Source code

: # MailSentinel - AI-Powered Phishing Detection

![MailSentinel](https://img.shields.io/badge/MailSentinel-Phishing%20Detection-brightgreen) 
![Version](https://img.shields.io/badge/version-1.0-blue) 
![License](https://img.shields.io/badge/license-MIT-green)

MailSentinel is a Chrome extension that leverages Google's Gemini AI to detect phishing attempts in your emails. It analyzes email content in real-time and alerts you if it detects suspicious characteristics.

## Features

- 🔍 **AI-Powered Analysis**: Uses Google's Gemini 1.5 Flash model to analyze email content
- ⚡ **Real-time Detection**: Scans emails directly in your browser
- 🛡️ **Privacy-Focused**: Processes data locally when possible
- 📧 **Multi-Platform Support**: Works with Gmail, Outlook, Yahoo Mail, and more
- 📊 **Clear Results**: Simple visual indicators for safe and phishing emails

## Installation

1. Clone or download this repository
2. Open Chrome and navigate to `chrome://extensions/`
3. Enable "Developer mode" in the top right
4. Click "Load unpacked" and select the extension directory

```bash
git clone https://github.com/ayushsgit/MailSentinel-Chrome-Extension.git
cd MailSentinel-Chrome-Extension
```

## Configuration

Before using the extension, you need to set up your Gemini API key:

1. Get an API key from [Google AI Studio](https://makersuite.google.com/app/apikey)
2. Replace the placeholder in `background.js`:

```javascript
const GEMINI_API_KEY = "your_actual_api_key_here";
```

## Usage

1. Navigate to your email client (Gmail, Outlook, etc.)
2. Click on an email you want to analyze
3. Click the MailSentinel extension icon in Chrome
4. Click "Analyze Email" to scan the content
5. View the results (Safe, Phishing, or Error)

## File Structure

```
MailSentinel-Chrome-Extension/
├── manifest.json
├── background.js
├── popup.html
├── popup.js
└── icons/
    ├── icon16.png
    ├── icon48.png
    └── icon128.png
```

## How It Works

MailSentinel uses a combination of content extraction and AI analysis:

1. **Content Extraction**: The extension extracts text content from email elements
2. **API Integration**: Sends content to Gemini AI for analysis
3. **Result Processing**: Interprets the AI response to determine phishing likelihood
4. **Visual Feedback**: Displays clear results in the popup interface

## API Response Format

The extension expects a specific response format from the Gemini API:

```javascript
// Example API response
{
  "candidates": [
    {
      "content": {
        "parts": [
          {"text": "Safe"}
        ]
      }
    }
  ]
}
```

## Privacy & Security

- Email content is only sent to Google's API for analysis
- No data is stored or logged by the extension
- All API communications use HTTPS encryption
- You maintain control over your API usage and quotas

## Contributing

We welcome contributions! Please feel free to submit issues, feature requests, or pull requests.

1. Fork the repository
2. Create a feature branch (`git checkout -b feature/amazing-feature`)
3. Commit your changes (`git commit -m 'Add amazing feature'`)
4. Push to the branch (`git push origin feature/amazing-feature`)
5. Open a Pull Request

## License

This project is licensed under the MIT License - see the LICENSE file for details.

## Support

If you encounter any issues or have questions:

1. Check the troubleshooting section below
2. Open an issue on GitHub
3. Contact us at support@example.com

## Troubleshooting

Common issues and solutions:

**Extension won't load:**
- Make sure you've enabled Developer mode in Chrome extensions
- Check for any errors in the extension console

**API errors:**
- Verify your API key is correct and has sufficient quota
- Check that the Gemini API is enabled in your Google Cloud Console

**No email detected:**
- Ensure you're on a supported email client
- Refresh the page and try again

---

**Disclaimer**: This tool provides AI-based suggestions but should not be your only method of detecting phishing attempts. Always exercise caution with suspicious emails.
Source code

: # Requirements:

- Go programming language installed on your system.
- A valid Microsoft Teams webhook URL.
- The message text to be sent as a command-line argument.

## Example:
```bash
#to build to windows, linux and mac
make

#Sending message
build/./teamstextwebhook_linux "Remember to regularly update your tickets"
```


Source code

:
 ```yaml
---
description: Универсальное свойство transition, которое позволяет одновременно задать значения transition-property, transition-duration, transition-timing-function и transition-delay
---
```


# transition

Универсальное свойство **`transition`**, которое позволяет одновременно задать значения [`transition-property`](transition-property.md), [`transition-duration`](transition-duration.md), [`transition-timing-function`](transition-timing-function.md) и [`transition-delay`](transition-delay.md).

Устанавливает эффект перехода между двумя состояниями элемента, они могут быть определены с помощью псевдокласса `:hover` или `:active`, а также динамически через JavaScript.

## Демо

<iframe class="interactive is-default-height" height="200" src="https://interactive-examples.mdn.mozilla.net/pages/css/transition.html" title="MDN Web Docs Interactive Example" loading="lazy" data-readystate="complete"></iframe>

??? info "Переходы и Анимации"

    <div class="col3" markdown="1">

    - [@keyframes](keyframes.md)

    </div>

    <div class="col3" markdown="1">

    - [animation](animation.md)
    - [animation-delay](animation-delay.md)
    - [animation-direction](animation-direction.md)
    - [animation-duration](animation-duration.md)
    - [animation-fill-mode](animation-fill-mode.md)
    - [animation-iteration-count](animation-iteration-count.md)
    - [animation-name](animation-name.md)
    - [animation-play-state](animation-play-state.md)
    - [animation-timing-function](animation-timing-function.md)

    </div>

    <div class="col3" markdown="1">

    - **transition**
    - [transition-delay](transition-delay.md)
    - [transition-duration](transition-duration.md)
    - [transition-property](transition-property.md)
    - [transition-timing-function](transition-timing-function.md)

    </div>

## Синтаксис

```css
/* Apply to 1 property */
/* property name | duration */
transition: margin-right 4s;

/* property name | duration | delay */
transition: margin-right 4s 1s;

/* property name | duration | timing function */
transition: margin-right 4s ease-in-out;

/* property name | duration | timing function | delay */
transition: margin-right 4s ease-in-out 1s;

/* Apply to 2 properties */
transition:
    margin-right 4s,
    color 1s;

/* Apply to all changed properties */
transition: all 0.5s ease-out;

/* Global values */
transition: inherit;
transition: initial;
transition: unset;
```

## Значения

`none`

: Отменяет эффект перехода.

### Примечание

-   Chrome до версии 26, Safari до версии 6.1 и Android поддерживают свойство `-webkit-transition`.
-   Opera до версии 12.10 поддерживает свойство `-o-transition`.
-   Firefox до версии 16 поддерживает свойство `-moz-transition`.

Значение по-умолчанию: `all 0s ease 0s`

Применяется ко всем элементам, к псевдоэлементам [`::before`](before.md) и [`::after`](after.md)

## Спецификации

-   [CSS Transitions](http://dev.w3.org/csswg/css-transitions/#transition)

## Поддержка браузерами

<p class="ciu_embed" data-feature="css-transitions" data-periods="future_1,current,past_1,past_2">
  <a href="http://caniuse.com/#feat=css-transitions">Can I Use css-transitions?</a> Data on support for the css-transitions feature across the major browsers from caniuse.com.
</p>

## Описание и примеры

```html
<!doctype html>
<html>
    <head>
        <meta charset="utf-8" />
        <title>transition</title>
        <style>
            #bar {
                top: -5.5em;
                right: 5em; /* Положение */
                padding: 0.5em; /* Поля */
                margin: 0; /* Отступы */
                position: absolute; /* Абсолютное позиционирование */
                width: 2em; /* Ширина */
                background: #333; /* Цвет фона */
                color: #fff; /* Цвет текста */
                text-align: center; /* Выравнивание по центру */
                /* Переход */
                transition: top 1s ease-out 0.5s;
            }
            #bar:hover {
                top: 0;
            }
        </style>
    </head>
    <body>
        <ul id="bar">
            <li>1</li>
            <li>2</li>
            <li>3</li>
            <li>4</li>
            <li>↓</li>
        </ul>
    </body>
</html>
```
□ □ □ □ □ □ □
*Task to complete:* The answer should be a single number giving how many lines in the records hold the word "transitions".

*Result below:* 3